Could you please reproduce every record below exactly, leaving out the pictures?

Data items
--------------------------------

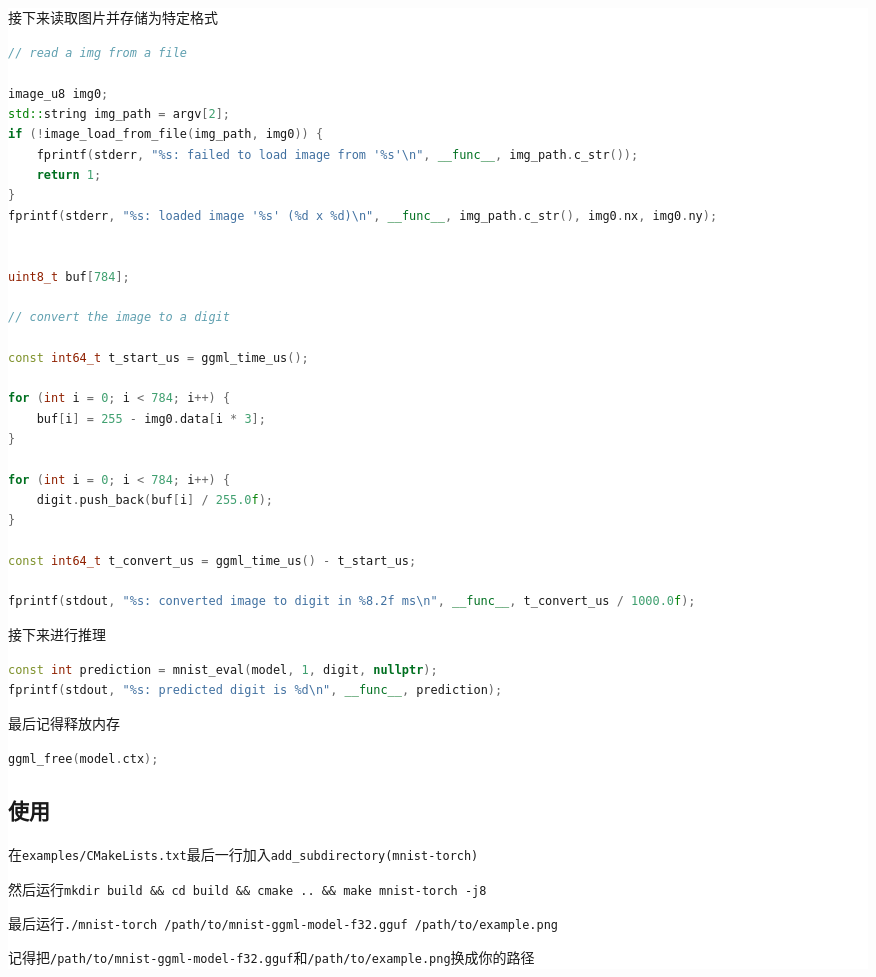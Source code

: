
 ```c++
```

接下来读取图片并存储为特定格式
```c++
// read a img from a file

image_u8 img0;
std::string img_path = argv[2];
if (!image_load_from_file(img_path, img0)) {
    fprintf(stderr, "%s: failed to load image from '%s'\n", __func__, img_path.c_str());
    return 1;
}
fprintf(stderr, "%s: loaded image '%s' (%d x %d)\n", __func__, img_path.c_str(), img0.nx, img0.ny);


uint8_t buf[784];

// convert the image to a digit

const int64_t t_start_us = ggml_time_us();

for (int i = 0; i < 784; i++) {
    buf[i] = 255 - img0.data[i * 3];
}

for (int i = 0; i < 784; i++) {
    digit.push_back(buf[i] / 255.0f);
}

const int64_t t_convert_us = ggml_time_us() - t_start_us;

fprintf(stdout, "%s: converted image to digit in %8.2f ms\n", __func__, t_convert_us / 1000.0f);
```

接下来进行推理
```c++
const int prediction = mnist_eval(model, 1, digit, nullptr);
fprintf(stdout, "%s: predicted digit is %d\n", __func__, prediction);
```
最后记得释放内存
```c++
ggml_free(model.ctx);
```
## 使用
在`examples/CMakeLists.txt`最后一行加入`add_subdirectory(mnist-torch)`

然后运行`mkdir build && cd build && cmake .. && make mnist-torch -j8`

最后运行`./mnist-torch /path/to/mnist-ggml-model-f32.gguf /path/to/example.png`

记得把`/path/to/mnist-ggml-model-f32.gguf`和`/path/to/example.png`换成你的路径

--------------------------------

▸ **ANSWER**
Source code

:
 ```c++
```

接下来读取图片并存储为特定格式
```c++
// read a img from a file

image_u8 img0;
std::string img_path = argv[2];
if (!image_load_from_file(img_path, img0)) {
    fprintf(stderr, "%s: failed to load image from '%s'\n", __func__, img_path.c_str());
    return 1;
}
fprintf(stderr, "%s: loaded image '%s' (%d x %d)\n", __func__, img_path.c_str(), img0.nx, img0.ny);


uint8_t buf[784];

// convert the image to a digit

const int64_t t_start_us = ggml_time_us();

for (int i = 0; i < 784; i++) {
    buf[i] = 255 - img0.data[i * 3];
}

for (int i = 0; i < 784; i++) {
    digit.push_back(buf[i] / 255.0f);
}

const int64_t t_convert_us = ggml_time_us() - t_start_us;

fprintf(stdout, "%s: converted image to digit in %8.2f ms\n", __func__, t_convert_us / 1000.0f);
```

接下来进行推理
```c++
const int prediction = mnist_eval(model, 1, digit, nullptr);
fprintf(stdout, "%s: predicted digit is %d\n", __func__, prediction);
```
最后记得释放内存
```c++
ggml_free(model.ctx);
```
## 使用
在`examples/CMakeLists.txt`最后一行加入`add_subdirectory(mnist-torch)`

然后运行`mkdir build && cd build && cmake .. && make mnist-torch -j8`

最后运行`./mnist-torch /path/to/mnist-ggml-model-f32.gguf /path/to/example.png`

记得把`/path/to/mnist-ggml-model-f32.gguf`和`/path/to/example.png`换成你的路径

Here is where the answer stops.